Washington, Mar 10 : Scientists at University of Cambridge in collaboration with colleagues at Aston University and the University of Alberta, have determined the structure of a receptor in the brain implicated in conditions such as epilepsy and pre-menstrual tension (PMT).
This receptor in the brain, called the GABA receptor, is also found to be highly sensitive to alcohol. GABAA receptors in the central nervous system play important roles in the body's response to gamma-aminobutyric acid (GABA), a chemical used by the brain to control certain functions.
The team researchers, led by Dr Mike Edwardson, has now understood how the receptors' sub-units are arranged, enabling the scientists to develop drugs to block or stimulate them, providing hope for sufferers of a range of conditions.

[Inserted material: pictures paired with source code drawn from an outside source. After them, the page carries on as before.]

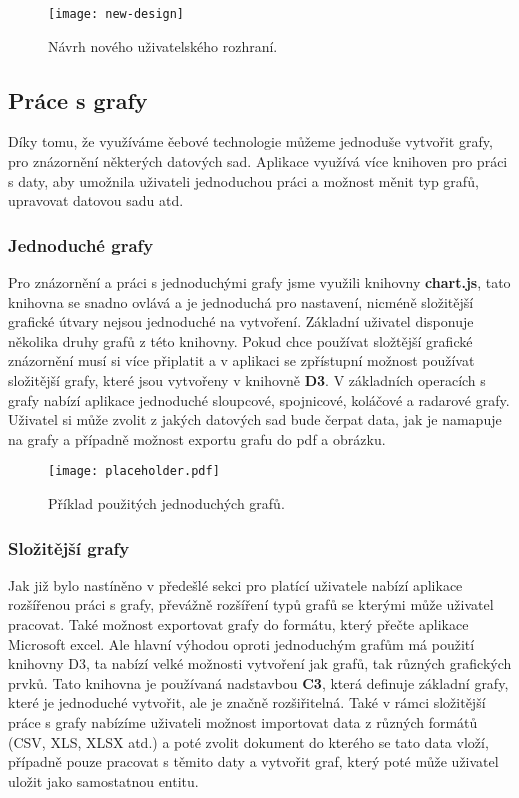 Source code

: \begin{figure}[htp]
  \centering
  \texttt{[image: new-design]}
  \caption{Návrh nového uživatelského rozhraní.}
  \label{new-ui}
\end{figure}

\subsection{Práce s grafy}
\par Díky tomu, že využíváme ěebové technologie můžeme jednoduše vytvořit grafy, pro znázornění některých datových sad. Aplikace využívá více knihoven pro práci s daty, aby umožnila uživateli jednoduchou práci a možnost měnit typ grafů, upravovat datovou sadu atd.

\subsubsection{Jednoduché grafy}
\par Pro znázornění a práci s jednoduchými grafy jsme využili knihovny \textbf{chart.js}, tato knihovna se snadno ovlává a je jednoduchá pro nastavení, nicméně složitější grafické útvary nejsou jednoduché na vytvoření. Základní uživatel disponuje několika druhy grafů z této knihovny. Pokud chce používat složtější grafické znázornění musí si více připlatit a v aplikaci se zpřístupní možnost používat složitější grafy, které jsou vytvořeny v knihovně \textbf{D3}. V základních operacích s grafy nabízí aplikace jednoduché sloupcové, spojnicové, koláčové a radarové grafy. Uživatel si může zvolit z jakých datových sad bude čerpat data, jak je namapuje na grafy a případně možnost exportu grafu do pdf a obrázku.

\begin{figure}[!htb]
  \centering
  \texttt{[image: placeholder.pdf]}
  \caption{Příklad použitých jednoduchých grafů.}
  \label{binarni-strom}
\end{figure}

\subsubsection{Složitější grafy}
\par Jak již bylo nastíněno v předešlé sekci pro platící uživatele nabízí aplikace rozšířenou práci s grafy, převážně rozšíření typů grafů se kterými může uživatel pracovat. Také možnost exportovat grafy do formátu, který přečte aplikace Microsoft excel. Ale hlavní výhodou oproti jednoduchým grafům má použití knihovny D3, ta nabízí velké možnosti vytvoření jak grafů, tak různých grafických prvků. Tato knihovna je používaná nadstavbou \textbf{C3}, která definuje základní grafy, které je jednoduché vytvořit, ale je značně rozšiřitelná. Také v rámci složitější práce s grafy nabízíme uživateli možnost importovat data z různých formátů (CSV, XLS, XLSX atd.) a poté zvolit dokument do kterého se tato data vloží, případně pouze pracovat s těmito daty a vytvořit graf, který poté může uživatel uložit jako samostatnou entitu.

It's been shown that various types of GABAA receptor play a number of important roles in the body's control of behaviour and development.
But Cambridge scientists are the first to identify the structure of a type of GABAA receptor containing the so-called delta sub-unit. This receptor type is rarely found in the body but is believed to be strangely important in controlling our state of consciousness; it is highly sensitive to anaesthetics, and has been linked to epilepsy and pre-menstrual tension, and to the body's response to alcohol.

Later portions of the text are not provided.